Still, I can see each piece of the rubble which covers me like bits of a memories.

I see traces of laughter, a trace of smile, the sound of a song, a shiny Christmas ornament, a baby girl, a woman’s whisper, a siren in the distance, a locomotive chugging in the night, a whale and its song on TV, sharks swimming in a black ocean, leaves budding in the spring, the smell of dying things under a  bright blue October sky, big winter snowflakes falling, a smile, a tear, a mother, a child, a father.

Most of all, I see lives wasted, lifeless bodies lying in the smoke of desperation, dead dreams and life’s ultimate betrayal. Lives consumed by the monster of fear.

It’s 1:20AM. I see the green glow of the digital clock. I’ve been sleeping for over an hour.
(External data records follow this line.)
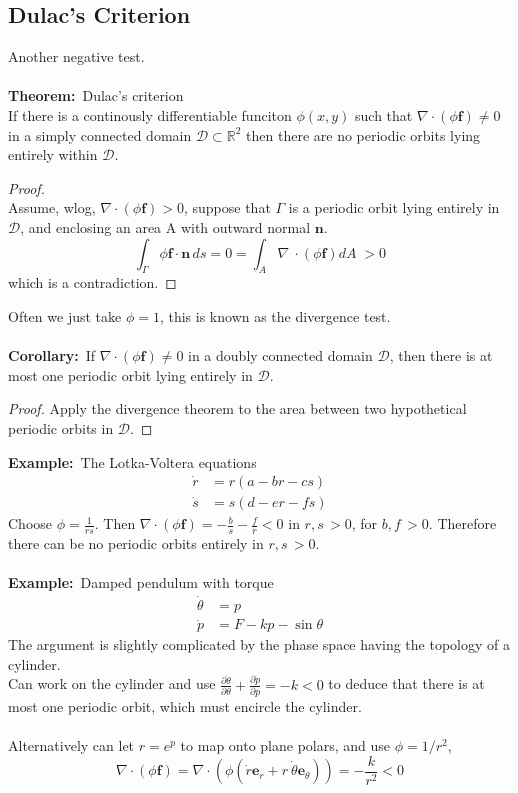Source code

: \documentclass{article}
\newcommand{\domain}{\mathcal{D}}                           %
\newcommand{\example}{\textbf{Example:}}                    %
\newcommand{\theorem}{\textbf{Theorem:}}                    %
\newcommand{\corollary}{\textbf{Corollary:}}                %
\newcommand{\pder}[2] {\frac{\partial {#1}}{\partial {#2} }}%
\begin{document}
\subsection{Dulac's Criterion}
Another negative test.
\\
\\
\theorem\ Dulac's criterion
\\
If there is a continously differentiable funciton $\phi(x,y)$ such that
$\nabla \cdot ( \phi \bm{f}) \neq 0$ in a simply connected domain 
$\domain \subset \mathbb{R}^2$ then there are no periodic orbits lying
entirely within $\domain$.
\begin{proof} ~
\\
Assume, wlog, $\nabla \cdot ( \phi \bm{f} ) > 0$, suppose that $\Gamma$ is
a periodic orbit lying entirely in $\domain$, and enclosing an area A with
outward normal $\bm{n}$.
\[ \int_{\Gamma} \phi \bm{f} \cdot \bm{n} \, ds = 0 = \int_{A} \nabla \
\cdot ( \phi \bm{f} ) dA \; >0 \]
which is a contradiction.
\end{proof}
%
\noindent Often we just take $\phi = 1$, this is known as the divergence test.
\\
\\
\corollary\ If $\nabla \cdot ( \phi \bm{f}) \neq 0 $ in a doubly connected
domain $\domain$, then there is at most one periodic orbit lying entirely in
$\domain$.
\begin{proof}
Apply the divergence theorem to the area between two hypothetical periodic 
orbits in $\domain$.
\end{proof}
\noindent
\example\   The Lotka-Voltera equations
\begin{align*}
\dot{r} &= r(a - br -cs) \\
\dot{s} &= s(d - er -fs)
\end{align*}
Choose $\displaystyle \phi = \frac{1}{rs}$. Then $\displaystyle \nabla \cdot 
( \phi \bm{f}) = -\frac{b}{s} - \frac{f}{r} <0$ in $r,s \, >0$, for $b,f \, >0$.
Therefore there can be no periodic orbits entirely in $r,s \, > 0$.
\\
\\
\example\ Damped pendulum with torque
\\
\begin{align*}
\dot{\theta} &= p \\
\dot{p}      &= F - kp - \sin \theta
\end{align*}
The argument is slightly complicated by the phase space having the topology 
of a cylinder.
\\
Can work on the cylinder and use $\displaystyle \pder{\dot{\theta}}{\theta} +
\frac{\partial \dot{p}}{\partial p} = -k <0$ to deduce that there is at most one
periodic orbit, which must encircle the cylinder.
\\
\\
Alternatively can let $r = e^p$ to map onto plane polars, and use $\phi = 1/r^2$,
\[ \nabla \cdot (\phi \bm{f}) = \nabla \cdot ( \phi( \dot{r} \bm{e}_r + r \
\dot{\theta} \bm{e}_{\theta})) = -\frac{k}{r^2} < 0\]
\\
\\
\end{document}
My heart is pounding; I am too warm and very thirsty. I get up and to get a drink of water. My heart is racing so fast and pounding so hard, I fear it will fly right out of my chest… or that I will fall face down on the hard floor and die — alone and cold in the house of uncertainty.

I get a drink and I sit down in the quiet hours of the night and try to calm myself with pleasant thoughts – but not a single pleasant thought comes to visit me. I realize I am totally alone and defeated. I check my phone – surely the fire was a nightmare – so this must must still be a dream.
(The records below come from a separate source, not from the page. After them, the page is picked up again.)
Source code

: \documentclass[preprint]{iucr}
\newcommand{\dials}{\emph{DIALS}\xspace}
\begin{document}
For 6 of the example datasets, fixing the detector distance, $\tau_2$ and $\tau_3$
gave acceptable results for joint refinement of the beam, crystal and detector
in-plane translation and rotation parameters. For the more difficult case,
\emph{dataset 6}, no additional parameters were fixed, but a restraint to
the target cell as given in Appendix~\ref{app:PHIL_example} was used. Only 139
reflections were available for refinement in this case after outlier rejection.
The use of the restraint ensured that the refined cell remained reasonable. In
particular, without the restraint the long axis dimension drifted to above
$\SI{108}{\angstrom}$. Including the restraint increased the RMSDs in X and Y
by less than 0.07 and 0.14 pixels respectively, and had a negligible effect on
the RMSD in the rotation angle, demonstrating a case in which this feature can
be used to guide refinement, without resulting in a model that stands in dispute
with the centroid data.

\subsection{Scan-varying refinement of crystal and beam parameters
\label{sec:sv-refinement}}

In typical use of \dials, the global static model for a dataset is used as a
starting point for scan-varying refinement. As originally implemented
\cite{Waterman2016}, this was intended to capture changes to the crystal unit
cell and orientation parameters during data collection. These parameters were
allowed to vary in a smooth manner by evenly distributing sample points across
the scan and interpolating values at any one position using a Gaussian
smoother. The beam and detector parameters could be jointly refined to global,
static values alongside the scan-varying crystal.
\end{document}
The phone holds no solace – no one has called. The clock on the phone’s screen reads 2:17AM.

I must be dead I think. This can’t be happening. No one can feel this isolated and separated and devastated and still be alive. My heart keeps pounding as if to break free from my chest. I look down at the pale blue carpet and see no sign of the snakes of smoke.

The wall, is dull and needs painting, but there are no signs of fire or any discernable damage, no holes, no words, nothing unusual at all – just a wall.

There are windows and doors – ways to escape I think. But I don’t have anywhere to go and I don’t have anyone to see.

All I know is the two motivations of life, love and fear, are playing out their roles in an implausible game of poker, each one anteing up and raising the bet; all I can do is sit at the table and watch.

Innocence has forsaken me. Fear and doom have befriended me. My phone tells me it’s 4:08AM. All I can do now is wait for the sun. As if the sun will do anything to wash away this night.

I’m tired and defeated. I can find no peace in this sad new world. Even sleep betrays me.

Now the rain dances on my window — it’s 6:19AM and the heavy rain slowly washes away the dreams of the night.

Life is just a dream after all.

2 thoughts on “On Dreams and Life

  1. Grace M

    Wow, such intense feelings were conjured up in that scenario. Fear and anxiety are such powerful emotions and one can quickly get swallowed up in them. Fortunately, I know One Who can calm fears because He is in control of any and every situation. Psalm 56:3 says, “When I am afraid I will trust in You”. I do, and it makes all the difference in the world. Did you know that the phrase “Do not fear” is mentioned 365 times in the Bible? Once for every day of the year. So replace fear with trust in the One who can save you. Then you also can say with the writer of Psalm 4:8 ” I will lie down and sleep in peace, for You alone Oh Lord make me dwell in safety.

    Reply
    1. infoave Post author

      It was just an exercise in writing from imagination,it does not reflect any real dreams – at least none that I’ve had. But thanks for reading!